Sin embargo, la Luz que Anise sentía no contenía la divinidad que ella había anhelado en vida. Esa verdad, en cambio, hizo a Anise más racional. Le permitió comprender la indiferencia de la Luz. Le permitió comprender lo que había sido incomprensible para ella durante toda su vida.
«Tú también has recibido algunas revelaciones, ¿verdad?», preguntó Eugenio.
¿«Revelaciones»? Anise se burló y negó con la cabeza. «Sí, he tenido algunas revelaciones. Me convertí en ángel después de la muerte por un milagro de la Luz».
No recordaba el momento exacto en que se convirtió en ángel. Cuando recobró el sentido, Anise ya era un ángel, flotando en la luz.
Había habido otros ángeles además de Anise en el vasto mar de luz. Eran ángeles que descendían para realizar milagros. Sin embargo, estos ángeles no poseían un yo como Anise.
Las revelaciones que Kristina escuchó fueron impartidas por Anise. El sueño que Eugenio vio a través de la Espada Santa no era más que una transmisión de los recuerdos de Anise.
«La Luz me eligió para convertirme en el Héroe».
Eugenio aún recordaba vívidamente el acontecimiento. A los trece años, después de la Ceremonia de Continuación de la Línea de Sangre en la mansión Corazón de León, él y Gilead entraron por primera vez en el tesoro y vieron la Espada Santa.
«De niño, no podía sacar la Espada Santa», admitió Eugenio.
En aquella época, la Luz no elegía ni reconocía a Eugenio.

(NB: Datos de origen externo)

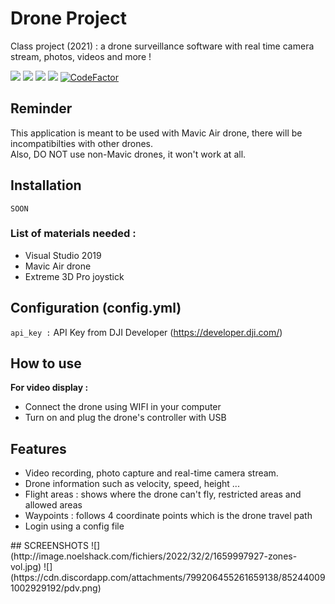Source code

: # Drone Project
Class project (2021) : a drone surveillance software with real time camera stream, photos, videos and more !

![](https://img.shields.io/github/issues/ZukiLTU/Drone_Project)
![](https://img.shields.io/github/forks/ZukiLTU/Drone_Project)
![](https://img.shields.io/github/stars/ZukiLTU/Drone_Project)
![](https://img.shields.io/github/license/ZukiLTU/Drone_Project)
[![CodeFactor](https://www.codefactor.io/repository/github/zukiltu/drone_project/badge)](https://www.codefactor.io/repository/github/zukiltu/drone_project)

## Reminder
<div class="rem">
<!--<img src = "" alt="">-->
This application is meant to be used with Mavic Air drone, there will be incompatibilties with other drones.
<br/>Also, DO NOT use non-Mavic drones, it won't work at all.
</div>

## Installation
```
SOON
```
### List of materials needed :
<ul>
    <li>Visual Studio 2019</li>
    <li>Mavic Air drone</li>
    <li>Extreme 3D Pro joystick</li>
</ul>

## Configuration (config.yml)
`api_key :` API Key from DJI Developer (https://developer.dji.com/)<br/>

## How to use
**For video display :**
- Connect the drone using WIFI in your computer
- Turn on and plug the drone's controller with USB

## Features
<ul>
    <li>Video recording, photo capture and real-time camera stream.</li>
    <li>Drone information such as velocity, speed, height ...</li>
    <li>Flight areas : shows where the drone can't fly, restricted areas and allowed areas</li>
    <li>Waypoints : follows 4 coordinate points which is the drone travel path</li>
    <li>Login using a config file</li>
</ul>
## SCREENSHOTS
![](http://image.noelshack.com/fichiers/2022/32/2/1659997927-zones-vol.jpg)
![](https://cdn.discordapp.com/attachments/799206455261659138/852440091002929192/pdv.png)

«Pero después de conoceros a vosotros dos, pude sacarla», continuó.
«Fue por voluntad de la Luz que fui hecha para encontraros», dijo Kristina.
«Y para desenterrar la tumba de Vermouth». Eugenio hizo una pausa. «No estoy seguro de lo que es realmente la Luz», dijo con una sonrisa irónica mientras sacaba la Espada Santa de su capa.

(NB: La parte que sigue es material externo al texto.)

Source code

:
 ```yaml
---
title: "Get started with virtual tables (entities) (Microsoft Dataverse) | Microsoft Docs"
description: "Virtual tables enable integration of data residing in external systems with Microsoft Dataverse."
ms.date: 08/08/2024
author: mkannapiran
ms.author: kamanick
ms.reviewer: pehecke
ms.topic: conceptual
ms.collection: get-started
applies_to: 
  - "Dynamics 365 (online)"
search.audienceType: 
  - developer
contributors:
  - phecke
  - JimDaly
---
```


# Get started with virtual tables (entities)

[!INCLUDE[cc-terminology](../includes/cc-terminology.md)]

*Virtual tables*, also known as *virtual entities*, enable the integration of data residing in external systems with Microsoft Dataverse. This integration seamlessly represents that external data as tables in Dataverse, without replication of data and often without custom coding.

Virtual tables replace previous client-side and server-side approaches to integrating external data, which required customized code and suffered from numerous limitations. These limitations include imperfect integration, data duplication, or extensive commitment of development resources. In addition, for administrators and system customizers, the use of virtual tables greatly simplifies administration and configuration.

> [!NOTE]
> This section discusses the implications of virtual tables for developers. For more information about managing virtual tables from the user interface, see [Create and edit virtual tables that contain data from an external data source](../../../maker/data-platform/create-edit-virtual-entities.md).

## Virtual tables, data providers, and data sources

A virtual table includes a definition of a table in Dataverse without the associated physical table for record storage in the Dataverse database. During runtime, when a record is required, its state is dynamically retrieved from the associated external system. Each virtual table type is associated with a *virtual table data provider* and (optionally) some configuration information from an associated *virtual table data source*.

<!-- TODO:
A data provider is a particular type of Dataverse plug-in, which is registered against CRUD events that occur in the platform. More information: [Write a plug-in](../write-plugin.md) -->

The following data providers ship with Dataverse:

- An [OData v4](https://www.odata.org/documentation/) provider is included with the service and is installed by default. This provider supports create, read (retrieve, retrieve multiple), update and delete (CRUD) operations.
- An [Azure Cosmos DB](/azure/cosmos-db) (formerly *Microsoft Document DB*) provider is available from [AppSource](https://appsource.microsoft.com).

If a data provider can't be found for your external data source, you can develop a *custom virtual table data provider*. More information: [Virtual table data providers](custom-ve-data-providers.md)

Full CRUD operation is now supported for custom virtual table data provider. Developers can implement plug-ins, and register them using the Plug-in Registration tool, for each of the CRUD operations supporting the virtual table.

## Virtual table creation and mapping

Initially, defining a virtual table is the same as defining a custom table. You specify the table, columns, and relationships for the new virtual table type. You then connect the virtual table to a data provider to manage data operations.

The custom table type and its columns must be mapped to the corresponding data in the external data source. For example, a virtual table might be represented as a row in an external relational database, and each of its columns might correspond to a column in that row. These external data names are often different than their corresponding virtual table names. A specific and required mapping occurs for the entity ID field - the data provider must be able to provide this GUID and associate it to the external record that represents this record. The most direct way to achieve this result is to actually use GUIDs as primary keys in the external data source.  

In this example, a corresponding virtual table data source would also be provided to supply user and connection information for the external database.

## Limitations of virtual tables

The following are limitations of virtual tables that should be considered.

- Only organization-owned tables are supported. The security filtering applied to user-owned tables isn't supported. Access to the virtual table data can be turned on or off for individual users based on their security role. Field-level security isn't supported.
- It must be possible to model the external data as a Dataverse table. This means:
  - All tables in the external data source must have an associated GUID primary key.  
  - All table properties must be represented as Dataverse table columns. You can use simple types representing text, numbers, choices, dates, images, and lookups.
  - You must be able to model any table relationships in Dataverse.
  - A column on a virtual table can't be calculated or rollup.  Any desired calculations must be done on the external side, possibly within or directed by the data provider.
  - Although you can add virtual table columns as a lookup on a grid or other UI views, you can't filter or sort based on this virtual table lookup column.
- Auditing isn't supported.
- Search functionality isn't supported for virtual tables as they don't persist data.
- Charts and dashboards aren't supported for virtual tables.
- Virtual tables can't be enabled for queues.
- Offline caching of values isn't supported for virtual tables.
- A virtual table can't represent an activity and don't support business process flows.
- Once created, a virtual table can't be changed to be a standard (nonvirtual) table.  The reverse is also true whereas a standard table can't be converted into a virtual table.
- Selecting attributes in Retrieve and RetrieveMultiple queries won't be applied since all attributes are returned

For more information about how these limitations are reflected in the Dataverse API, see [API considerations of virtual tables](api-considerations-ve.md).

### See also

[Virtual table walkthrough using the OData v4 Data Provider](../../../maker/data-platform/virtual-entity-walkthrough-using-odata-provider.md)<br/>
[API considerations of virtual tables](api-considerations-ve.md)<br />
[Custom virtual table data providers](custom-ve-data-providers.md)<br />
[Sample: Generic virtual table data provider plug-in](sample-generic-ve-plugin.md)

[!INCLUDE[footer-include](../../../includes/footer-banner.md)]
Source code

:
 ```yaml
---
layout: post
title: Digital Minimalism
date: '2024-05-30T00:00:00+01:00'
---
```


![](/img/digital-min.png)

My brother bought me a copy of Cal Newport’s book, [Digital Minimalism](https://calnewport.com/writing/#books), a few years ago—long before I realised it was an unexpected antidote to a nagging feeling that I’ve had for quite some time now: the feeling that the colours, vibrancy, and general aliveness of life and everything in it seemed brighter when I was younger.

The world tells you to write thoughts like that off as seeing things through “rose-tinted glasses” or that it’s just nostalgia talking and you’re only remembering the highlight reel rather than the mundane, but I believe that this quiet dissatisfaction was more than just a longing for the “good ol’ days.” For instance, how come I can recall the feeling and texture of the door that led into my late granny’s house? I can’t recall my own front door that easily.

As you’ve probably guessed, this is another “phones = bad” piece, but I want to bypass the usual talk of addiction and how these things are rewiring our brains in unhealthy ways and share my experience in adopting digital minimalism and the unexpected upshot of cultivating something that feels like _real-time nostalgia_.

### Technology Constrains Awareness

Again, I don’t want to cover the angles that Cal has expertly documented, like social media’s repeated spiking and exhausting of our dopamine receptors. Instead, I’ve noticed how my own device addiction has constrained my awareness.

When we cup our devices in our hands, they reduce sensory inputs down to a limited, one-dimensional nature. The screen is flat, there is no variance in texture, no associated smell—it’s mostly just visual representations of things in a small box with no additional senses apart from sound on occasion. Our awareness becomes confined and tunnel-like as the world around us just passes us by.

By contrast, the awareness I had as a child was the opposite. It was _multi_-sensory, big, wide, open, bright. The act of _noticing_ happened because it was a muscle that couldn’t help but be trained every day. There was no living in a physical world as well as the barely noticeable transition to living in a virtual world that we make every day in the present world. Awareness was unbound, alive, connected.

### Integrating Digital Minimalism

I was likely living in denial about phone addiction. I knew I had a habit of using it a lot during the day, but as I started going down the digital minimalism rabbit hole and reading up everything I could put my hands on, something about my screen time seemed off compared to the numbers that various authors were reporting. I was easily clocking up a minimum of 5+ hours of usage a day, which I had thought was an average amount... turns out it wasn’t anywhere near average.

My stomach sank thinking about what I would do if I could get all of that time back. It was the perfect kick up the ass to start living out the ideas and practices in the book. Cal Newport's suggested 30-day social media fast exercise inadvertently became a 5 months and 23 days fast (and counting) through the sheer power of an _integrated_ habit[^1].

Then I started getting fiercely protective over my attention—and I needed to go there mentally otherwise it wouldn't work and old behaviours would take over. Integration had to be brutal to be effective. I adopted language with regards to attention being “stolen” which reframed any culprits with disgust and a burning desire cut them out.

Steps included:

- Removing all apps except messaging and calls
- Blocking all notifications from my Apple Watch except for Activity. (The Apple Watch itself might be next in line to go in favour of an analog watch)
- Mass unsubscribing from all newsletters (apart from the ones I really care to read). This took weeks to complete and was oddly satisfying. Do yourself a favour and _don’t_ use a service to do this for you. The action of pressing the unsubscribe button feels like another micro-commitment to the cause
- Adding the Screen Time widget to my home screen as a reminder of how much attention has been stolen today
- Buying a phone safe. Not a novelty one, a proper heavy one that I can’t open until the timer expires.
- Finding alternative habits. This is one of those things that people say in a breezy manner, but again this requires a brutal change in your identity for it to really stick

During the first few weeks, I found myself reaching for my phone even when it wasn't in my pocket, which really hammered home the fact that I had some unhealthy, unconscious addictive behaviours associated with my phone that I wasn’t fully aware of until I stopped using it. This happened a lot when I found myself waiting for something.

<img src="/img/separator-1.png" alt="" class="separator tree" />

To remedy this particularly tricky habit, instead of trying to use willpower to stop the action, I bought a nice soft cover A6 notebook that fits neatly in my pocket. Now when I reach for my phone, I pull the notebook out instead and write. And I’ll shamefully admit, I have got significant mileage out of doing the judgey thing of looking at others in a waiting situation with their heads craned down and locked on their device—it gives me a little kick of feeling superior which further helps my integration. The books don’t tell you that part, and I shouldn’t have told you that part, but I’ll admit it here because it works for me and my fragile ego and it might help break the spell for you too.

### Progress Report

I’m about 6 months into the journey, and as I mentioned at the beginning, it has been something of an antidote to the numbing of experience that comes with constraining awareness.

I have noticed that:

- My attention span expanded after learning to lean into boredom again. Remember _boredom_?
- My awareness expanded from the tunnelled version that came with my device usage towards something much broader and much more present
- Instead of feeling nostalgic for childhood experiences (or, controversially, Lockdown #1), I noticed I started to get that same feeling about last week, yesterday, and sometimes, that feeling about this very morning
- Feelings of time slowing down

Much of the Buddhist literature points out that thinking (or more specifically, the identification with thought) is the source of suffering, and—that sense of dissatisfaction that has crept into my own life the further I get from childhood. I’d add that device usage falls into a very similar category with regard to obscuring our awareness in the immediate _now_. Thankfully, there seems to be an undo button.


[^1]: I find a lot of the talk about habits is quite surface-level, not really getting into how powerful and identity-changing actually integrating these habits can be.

La Cuchilla de la Espada Santa se había hecho añicos en la batalla anterior, pero ahora estaba intacta.
«Parece que la Luz me tiene en especial consideración». Eugenio bajó la mirada hacia la Espada Santa y continuó: «La Luz que comprendí… no era omnipotente ni nada parecido. Era sólo… sólo una vasta reserva de poder que te otorga fuerza si lo deseas».
Este poder era diferente del mana y del Poder Oscuro. Si tuviera que hacer una comparación, no se sentía muy diferente de hacer un pacto con un Rey Demonio. A través de la fe y la creencia, uno hacía un pacto con la Luz, y a cambio de oraciones devotas y fe, ésta le concedía un poder.

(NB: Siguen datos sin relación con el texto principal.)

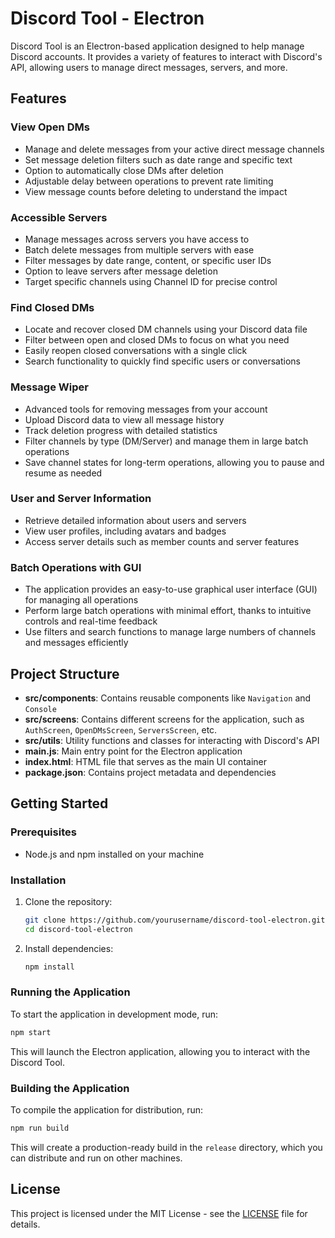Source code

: # Discord Tool - Electron

Discord Tool is an Electron-based application designed to help manage Discord accounts. It provides a variety of features to interact with Discord's API, allowing users to manage direct messages, servers, and more.

## Features

### View Open DMs
- Manage and delete messages from your active direct message channels
- Set message deletion filters such as date range and specific text
- Option to automatically close DMs after deletion
- Adjustable delay between operations to prevent rate limiting
- View message counts before deleting to understand the impact

### Accessible Servers
- Manage messages across servers you have access to
- Batch delete messages from multiple servers with ease
- Filter messages by date range, content, or specific user IDs
- Option to leave servers after message deletion
- Target specific channels using Channel ID for precise control

### Find Closed DMs
- Locate and recover closed DM channels using your Discord data file
- Filter between open and closed DMs to focus on what you need
- Easily reopen closed conversations with a single click
- Search functionality to quickly find specific users or conversations

### Message Wiper
- Advanced tools for removing messages from your account
- Upload Discord data to view all message history
- Track deletion progress with detailed statistics
- Filter channels by type (DM/Server) and manage them in large batch operations
- Save channel states for long-term operations, allowing you to pause and resume as needed

### User and Server Information
- Retrieve detailed information about users and servers
- View user profiles, including avatars and badges
- Access server details such as member counts and server features

### Batch Operations with GUI
- The application provides an easy-to-use graphical user interface (GUI) for managing all operations
- Perform large batch operations with minimal effort, thanks to intuitive controls and real-time feedback
- Use filters and search functions to manage large numbers of channels and messages efficiently

## Project Structure

- **src/components**: Contains reusable components like `Navigation` and `Console`
- **src/screens**: Contains different screens for the application, such as `AuthScreen`, `OpenDMsScreen`, `ServersScreen`, etc.
- **src/utils**: Utility functions and classes for interacting with Discord's API
- **main.js**: Main entry point for the Electron application
- **index.html**: HTML file that serves as the main UI container
- **package.json**: Contains project metadata and dependencies

## Getting Started

### Prerequisites

- Node.js and npm installed on your machine

### Installation

1. Clone the repository:
   ```bash
   git clone https://github.com/yourusername/discord-tool-electron.git
   cd discord-tool-electron
   ```

2. Install dependencies:
   ```bash
   npm install
   ```

### Running the Application

To start the application in development mode, run:

```bash
npm start
```

This will launch the Electron application, allowing you to interact with the Discord Tool.

### Building the Application

To compile the application for distribution, run:

```bash
npm run build
```

This will create a production-ready build in the `release` directory, which you can distribute and run on other machines.

## License

This project is licensed under the MIT License - see the [LICENSE](LICENSE) file for details.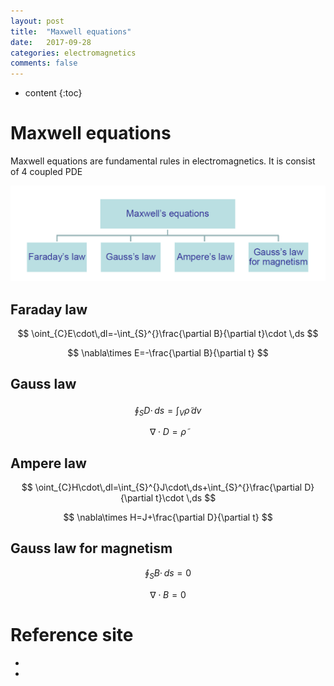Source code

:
 ```yaml
---
layout: post
title:  "Maxwell equations"
date:   2017-09-28
categories: electromagnetics
comments: false
---
```


<script type="text/javascript" src="http://cdn.mathjax.org/mathjax/latest/MathJax.js?config=TeX-AMS-MML_HTMLorMML"></script>

* content
{:toc}

# Maxwell equations
Maxwell equations are fundamental rules in electromagnetics. It is consist of 4 coupled PDE   

![maxwell](https://github.com/HanulK/HanulK.github.io/blob/master/pictures/maxwell1.PNG?raw=true)

## Faraday law

$$ \oint_{C}E\cdot\,dl=-\int_{S}^{}\frac{\partial B}{\partial t}\cdot \,ds $$

$$ \nabla\times E=-\frac{\partial B}{\partial t} $$   

## Gauss law

$$ \oint_{S}D\cdot\,ds=\int_{V}^{}\tilde{\rho} \,dv $$   

$$ \nabla\cdot D=\tilde{\rho} $$   


## Ampere law

$$ \oint_{C}H\cdot\,dl=\int_{S}^{}J\cdot\,ds+\int_{S}^{}\frac{\partial D}{\partial t}\cdot \,ds $$   

$$ \nabla\times H=J+\frac{\partial D}{\partial t} $$   


## Gauss law for magnetism

$$ \oint_{S}B\cdot\,ds=0 $$   

$$ \nabla\cdot B=0 $$   


# Reference site
* []()
* []()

«Anise, ¿crees en el cielo?» preguntó Eugenio.
En el pasado, su respuesta siempre había sido sí. Como ángel que vagaba por el mar de luz, sintió innumerables almas. Esas almas definitivamente existían en algún lugar dentro del mar de luz.
Naturalmente, Anise supuso que ese lugar era el cielo. Las personas que morían en este mundo eran guiadas por la Luz para llegar al cielo.
Pero ahora no podía estar segura de que ese lugar fuera el cielo.
«No estoy segura», respondió Anise con un suspiro.
«Yo pienso lo mismo», responde Eugenio con una sonrisa. «Ni siquiera estoy seguro de si la Luz tiene alguna voluntad particular de salvar el mundo o de si el cielo existe».
La Cuchilla de la Espada Santa vaciló momentáneamente y se convirtió en un haz de luz. No estaba formada de ningún metal sino de pura luz.
Eugenio miró la Espada Santa y continuó: «Anise, Kristina».
Eugenio puso en pie la Espada Santa y dirigió su mirada hacia los Santos.
«¿Importa si la Luz no es un dios o si el cielo podría no existir?».
Fue una pregunta repentina. Anise y Kristina se quedaron momentáneamente sin habla y no encontraron respuesta. No se quedaron mudas porque la pregunta de Eugenio fuera difícil o compleja, sino por la figura de Eugenio. Quedaron momentáneamente abrumados por la visión de Eugenio sosteniendo la Espada Santa y la luz verdadera brillando intensamente, libre de su envoltura física. Además, la existencia de Eugenio se fundía con la luz, y les resultaba extrañamente desconocida.